TORONTO, ONTARIO -- (Marketwire) -- 02/06/12 -- James Bay Resources Limited (TSX VENTURE: JBR) ("James Bay" or the "Company") is pleased to announce that it has signed a revised agreement with D&H Solutions AS ("D&H") to expand its capabilities for the sourcing and development of Nigerian oil and gas projects. James Bay had previously announced an agreement with D&H (see press release dated April 7, 2011) for a partnership to conduct identification and due diligence of prospective acquisition targets of significant onshore/offshore oil and gas projects in Nigeria. The revised agreement with D&H (the "Agreement") is designed to provide the basis for James Bay to proceed with its initiatives while utilizing the extensive experience and qualifications of D&H's personnel in Nigeria.
James Bay is also pleased to announce that it has signed an agreement with an indigenous Nigerian oil and gas service provider, Mak Mera Limited ("Mak Mera"). Mak Mera provides upstream oil and gas expertise and has extensive contacts that will help facilitate James Bay's efforts in securing additional projects in Nigeria.
"We have made significant progress conducting due diligence on several exciting oil and gas projects in Nigeria," said Mr. Stephen Shefsky, President & CEO of James Bay. "With the assistance of D&H and Mak Mera, James Bay is well positioned to execute its business plan in the oil and gas industry in Nigeria."
Agreement with D&H
James Bay and D&H (a 50/50 partnership between Hemla II AS of Norway and Korea's DSME (Daewoo Shipbuilding and Marine Engineering)) have identified a list of potential oil & gas acquisition targets that shall be the subject of the Agreement. In addition, the parties have agreed that further exploration and production oil and gas opportunities in Nigeria will be brought into a 100% owned subsidiary of James Bay in Nigeria.
The Company has also agreed to enter into a management agreement with D&H, pursuant to which Mr. Knut Sovold will be seconded as President and CEO of James Bay's 100% owned subsidiary in Nigeria, as well as further D&H management personnel as required and agreed upon by the parties.
James Bay and D&H have also agreed that for certain large-scale acquisition targets in Nigeria, James Bay shall have the first right of refusal to contribute at least 15% of the capital required at the initial funding stage.
Under the terms of the Agreement, James Bay has agreed to issue up to 6,000,000 units in James Bay (the "Units"), subject to regulatory approval.
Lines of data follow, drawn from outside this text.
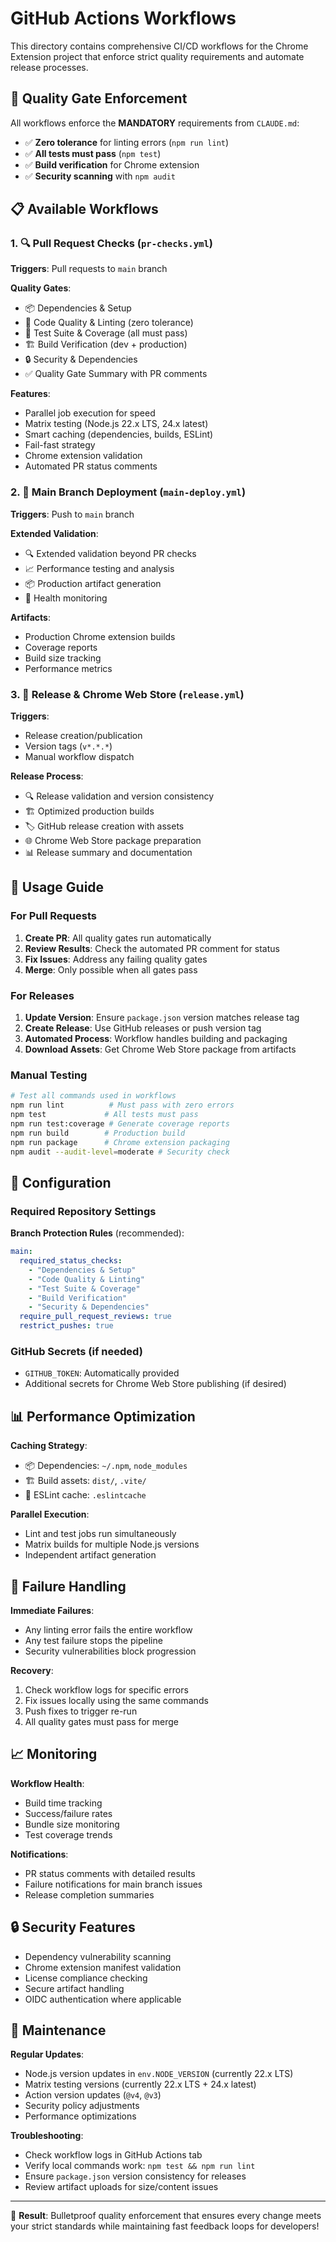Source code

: # GitHub Actions Workflows

This directory contains comprehensive CI/CD workflows for the Chrome Extension project that enforce strict quality requirements and automate release processes.

## 🚨 Quality Gate Enforcement

All workflows enforce the **MANDATORY** requirements from `CLAUDE.md`:
- ✅ **Zero tolerance** for linting errors (`npm run lint`)
- ✅ **All tests must pass** (`npm test`)
- ✅ **Build verification** for Chrome extension
- ✅ **Security scanning** with `npm audit`

## 📋 Available Workflows

### 1. 🔍 Pull Request Checks (`pr-checks.yml`)

**Triggers**: Pull requests to `main` branch

**Quality Gates**:
- 📦 Dependencies & Setup
- 🧹 Code Quality & Linting (zero tolerance)
- 🧪 Test Suite & Coverage (all must pass)
- 🏗️ Build Verification (dev + production)
- 🔒 Security & Dependencies
- ✅ Quality Gate Summary with PR comments

**Features**:
- Parallel job execution for speed
- Matrix testing (Node.js 22.x LTS, 24.x latest)
- Smart caching (dependencies, builds, ESLint)
- Fail-fast strategy
- Chrome extension validation
- Automated PR status comments

### 2. 🚀 Main Branch Deployment (`main-deploy.yml`)

**Triggers**: Push to `main` branch

**Extended Validation**:
- 🔍 Extended validation beyond PR checks
- 📈 Performance testing and analysis
- 📦 Production artifact generation
- 🏥 Health monitoring

**Artifacts**:
- Production Chrome extension builds
- Coverage reports
- Build size tracking
- Performance metrics

### 3. 🚀 Release & Chrome Web Store (`release.yml`)

**Triggers**: 
- Release creation/publication
- Version tags (`v*.*.*`)
- Manual workflow dispatch

**Release Process**:
- 🔍 Release validation and version consistency
- 🏗️ Optimized production builds
- 🏷️ GitHub release creation with assets
- 🌐 Chrome Web Store package preparation
- 📊 Release summary and documentation

## 🎯 Usage Guide

### For Pull Requests

1. **Create PR**: All quality gates run automatically
2. **Review Results**: Check the automated PR comment for status
3. **Fix Issues**: Address any failing quality gates
4. **Merge**: Only possible when all gates pass

### For Releases

1. **Update Version**: Ensure `package.json` version matches release tag
2. **Create Release**: Use GitHub releases or push version tag
3. **Automated Process**: Workflow handles building and packaging
4. **Download Assets**: Get Chrome Web Store package from artifacts

### Manual Testing

```bash
# Test all commands used in workflows
npm run lint          # Must pass with zero errors
npm test             # All tests must pass
npm run test:coverage # Generate coverage reports
npm run build        # Production build
npm run package      # Chrome extension packaging
npm audit --audit-level=moderate # Security check
```

## 🔧 Configuration

### Required Repository Settings

**Branch Protection Rules** (recommended):
```yaml
main:
  required_status_checks:
    - "Dependencies & Setup"
    - "Code Quality & Linting" 
    - "Test Suite & Coverage"
    - "Build Verification"
    - "Security & Dependencies"
  require_pull_request_reviews: true
  restrict_pushes: true
```

### GitHub Secrets (if needed)

- `GITHUB_TOKEN`: Automatically provided
- Additional secrets for Chrome Web Store publishing (if desired)

## 📊 Performance Optimization

**Caching Strategy**:
- 📦 Dependencies: `~/.npm`, `node_modules`
- 🏗️ Build assets: `dist/`, `.vite/`
- 🧹 ESLint cache: `.eslintcache`

**Parallel Execution**:
- Lint and test jobs run simultaneously
- Matrix builds for multiple Node.js versions
- Independent artifact generation

## 🚨 Failure Handling

**Immediate Failures**:
- Any linting error fails the entire workflow
- Any test failure stops the pipeline
- Security vulnerabilities block progression

**Recovery**:
1. Check workflow logs for specific errors
2. Fix issues locally using the same commands
3. Push fixes to trigger re-run
4. All quality gates must pass for merge

## 📈 Monitoring

**Workflow Health**:
- Build time tracking
- Success/failure rates
- Bundle size monitoring
- Test coverage trends

**Notifications**:
- PR status comments with detailed results
- Failure notifications for main branch issues
- Release completion summaries

## 🔒 Security Features

- Dependency vulnerability scanning
- Chrome extension manifest validation
- License compliance checking
- Secure artifact handling
- OIDC authentication where applicable

## 📝 Maintenance

**Regular Updates**:
- Node.js version updates in `env.NODE_VERSION` (currently 22.x LTS)
- Matrix testing versions (currently 22.x LTS + 24.x latest)
- Action version updates (`@v4`, `@v3`)
- Security policy adjustments
- Performance optimizations

**Troubleshooting**:
- Check workflow logs in GitHub Actions tab
- Verify local commands work: `npm test && npm run lint`
- Ensure `package.json` version consistency for releases
- Review artifact uploads for size/content issues

---

🎉 **Result**: Bulletproof quality enforcement that ensures every change meets your strict standards while maintaining fast feedback loops for developers!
Each Unit is comprised of one common share of James Bay and one-half of one common share purchase warrant ("Warrant"), with each Warrant exercisable at Cdn.$1.25 for a period of two years from issuance. 3,000,000 Units are issuable when the first definitive agreement for a Nigerian oil and gas project has been secured, with a further 3,000,000 Units to be issued once cumulative oil and gas production reaches an average production rate of at least 1,500 BOE/D over a period of 60 days; or the projects reach a minimum P50 recoverable estimate of at least 50 million BOE as reflected by an independent third party report. James Bay has also agreed to issue up to 600,000 options to D&H, with 300,000 options issued with the initial 3,000,000 Units, and a further 300,000 options are to be issued when the second tranche of 3,000,000 Units are issued to D&H. The options will be exercisable for a period of five years, and will be priced according to the market price at the time of issuance.
Agreement with Mak Mera
Under the terms of the agreement with Mak Mera, James Bay has agreed to issue up to 6,500,000 shares in the Company; with 3,500,000 shares to be issued when the first definitive agreement for a Nigerian oil and gas project has been secured, and a further 3,000,000 shares to be issued once the cumulative oil and gas production reaches an average production rate of at least 1,500 BOE/D over a period of 60 days; or the projects reach a minimum P50 recoverable estimate of at least 50 million BOE as reflected by an independent third party report.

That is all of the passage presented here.